_Task objective_. Pictures do not belong in the copy, so please give every entry below again exactly.

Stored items
◇ ◇ ◇ ◇ ◇ ◇ ◇

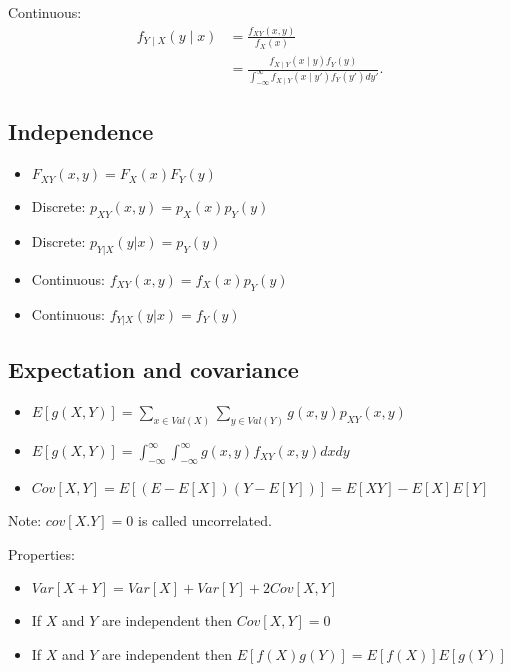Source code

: \documentclass{article}
\begin{document}
    Continuous:
    \begin{align}
        f_{Y \mid X}(y\mid x) & = \frac{f_{XY}(x, y)}{f_X(x)} \\ 
        & = \frac{f_{X \mid Y} (x \mid y) f_Y(y)}{\int^{\infty}_{- \infty} f_{X\mid Y} (x \mid y') f_Y (y') dy'}.
    \end{align}

    \subsection{Independence}
    \begin{itemize}
        \item $F_{XY}(x,y) = F_X(x)F_Y(y)$
        \item Discrete: $p_{XY}(x,y) = p_X(x)p_Y(y)$
        \item Discrete: $p_{Y|X}(y|x) = p_Y(y)$
        \item Continuous: $f_{XY}(x,y) = f_X(x)p_Y(y)$
        \item Continuous: $f_{Y|X}(y|x) = f_Y(y)$
    \end{itemize}

    \subsection{Expectation and covariance}
    \begin{itemize}
        \item $E[g(X,Y)] = \sum_{x \in Val(X)} \sum_{y \in Val(Y)} g(x, y)p_{XY}(x, y)$
        \item $E[g(X, Y)] = \int^{\infty}_{-\infty} \int^{\infty}_{-\infty} g(x, y)f_{XY}(x, y)dxdy$
        \item $Cov[X,Y] = E[(E-E[X])(Y-E[Y])] = E[XY]-E[X]E[Y]$
    \end{itemize}
    Note: $cov[X.Y] = 0$ is called uncorrelated.

    Properties:
    \begin{itemize}
        \item $Var[X+Y] = Var[X]+Var[Y]+2Cov[X, Y]$
        \item If $X$ and $Y$ are independent then $Cov[X,Y]=0$
        \item If $X$ and $Y$ are independent then $E[f(X)g(Y)] = E[f(X)]E[g(Y)]$
    \end{itemize}

\printbibliography[title={Referências}]
\end{document}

◇ ◇ ◇ ◇ ◇ ◇ ◇

_Answer_.
Source code

: \documentclass{article}
\begin{document}
    Continuous:
    \begin{align}
        f_{Y \mid X}(y\mid x) & = \frac{f_{XY}(x, y)}{f_X(x)} \\ 
        & = \frac{f_{X \mid Y} (x \mid y) f_Y(y)}{\int^{\infty}_{- \infty} f_{X\mid Y} (x \mid y') f_Y (y') dy'}.
    \end{align}

    \subsection{Independence}
    \begin{itemize}
        \item $F_{XY}(x,y) = F_X(x)F_Y(y)$
        \item Discrete: $p_{XY}(x,y) = p_X(x)p_Y(y)$
        \item Discrete: $p_{Y|X}(y|x) = p_Y(y)$
        \item Continuous: $f_{XY}(x,y) = f_X(x)p_Y(y)$
        \item Continuous: $f_{Y|X}(y|x) = f_Y(y)$
    \end{itemize}

    \subsection{Expectation and covariance}
    \begin{itemize}
        \item $E[g(X,Y)] = \sum_{x \in Val(X)} \sum_{y \in Val(Y)} g(x, y)p_{XY}(x, y)$
        \item $E[g(X, Y)] = \int^{\infty}_{-\infty} \int^{\infty}_{-\infty} g(x, y)f_{XY}(x, y)dxdy$
        \item $Cov[X,Y] = E[(E-E[X])(Y-E[Y])] = E[XY]-E[X]E[Y]$
    \end{itemize}
    Note: $cov[X.Y] = 0$ is called uncorrelated.

    Properties:
    \begin{itemize}
        \item $Var[X+Y] = Var[X]+Var[Y]+2Cov[X, Y]$
        \item If $X$ and $Y$ are independent then $Cov[X,Y]=0$
        \item If $X$ and $Y$ are independent then $E[f(X)g(Y)] = E[f(X)]E[g(Y)]$
    \end{itemize}

\printbibliography[title={Referências}]
\end{document}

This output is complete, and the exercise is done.